(Collected data)
------------------------------------------------------------------------
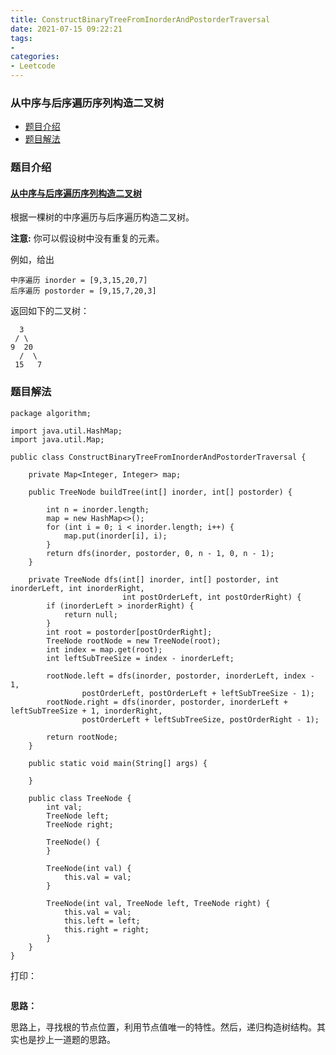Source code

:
 ```yaml
---
title: ConstructBinaryTreeFromInorderAndPostorderTraversal
date: 2021-07-15 09:22:21
tags:
- 
categories:
- Leetcode 
---
```




### 从中序与后序遍历序列构造二叉树

- [题目介绍](https://yangtzeshore.github.io/2021/07/15/ConstructBinaryTreeFromInorderAndPostorderTraversal/#题目介绍)
- [题目解法](https://yangtzeshore.github.io/2021/07/15/ConstructBinaryTreeFromInorderAndPostorderTraversal/#题目解法)

### 题目介绍

#### [从中序与后序遍历序列构造二叉树](https://leetcode-cn.com/problems/construct-binary-tree-from-inorder-and-postorder-traversal/)

根据一棵树的中序遍历与后序遍历构造二叉树。

**注意:**
你可以假设树中没有重复的元素。

例如，给出

```
中序遍历 inorder = [9,3,15,20,7]
后序遍历 postorder = [9,15,7,20,3]
```

返回如下的二叉树：

```
  3
 / \
9  20
  /  \
 15   7
```

### 题目解法

```
package algorithm;

import java.util.HashMap;
import java.util.Map;

public class ConstructBinaryTreeFromInorderAndPostorderTraversal {

    private Map<Integer, Integer> map;

    public TreeNode buildTree(int[] inorder, int[] postorder) {

        int n = inorder.length;
        map = new HashMap<>();
        for (int i = 0; i < inorder.length; i++) {
            map.put(inorder[i], i);
        }
        return dfs(inorder, postorder, 0, n - 1, 0, n - 1);
    }

    private TreeNode dfs(int[] inorder, int[] postorder, int inorderLeft, int inorderRight,
                         int postOrderLeft, int postOrderRight) {
        if (inorderLeft > inorderRight) {
            return null;
        }
        int root = postorder[postOrderRight];
        TreeNode rootNode = new TreeNode(root);
        int index = map.get(root);
        int leftSubTreeSize = index - inorderLeft;

        rootNode.left = dfs(inorder, postorder, inorderLeft, index - 1,
                postOrderLeft, postOrderLeft + leftSubTreeSize - 1);
        rootNode.right = dfs(inorder, postorder, inorderLeft + leftSubTreeSize + 1, inorderRight,
                postOrderLeft + leftSubTreeSize, postOrderRight - 1);

        return rootNode;
    }

    public static void main(String[] args) {

    }

    public class TreeNode {
        int val;
        TreeNode left;
        TreeNode right;

        TreeNode() {
        }

        TreeNode(int val) {
            this.val = val;
        }

        TreeNode(int val, TreeNode left, TreeNode right) {
            this.val = val;
            this.left = left;
            this.right = right;
        }
    }
}
```

打印：

```

```

**思路：**

思路上，寻找根的节点位置，利用节点值唯一的特性。然后，递归构造树结构。其实也是抄上一道题的思路。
------------------------------------------------------------------------
BRIEF: Copy every line of the records above that contains "return".

ANSWER AREA:
        return dfs(inorder, postorder, 0, n - 1, 0, n - 1);
            return null;
        return rootNode;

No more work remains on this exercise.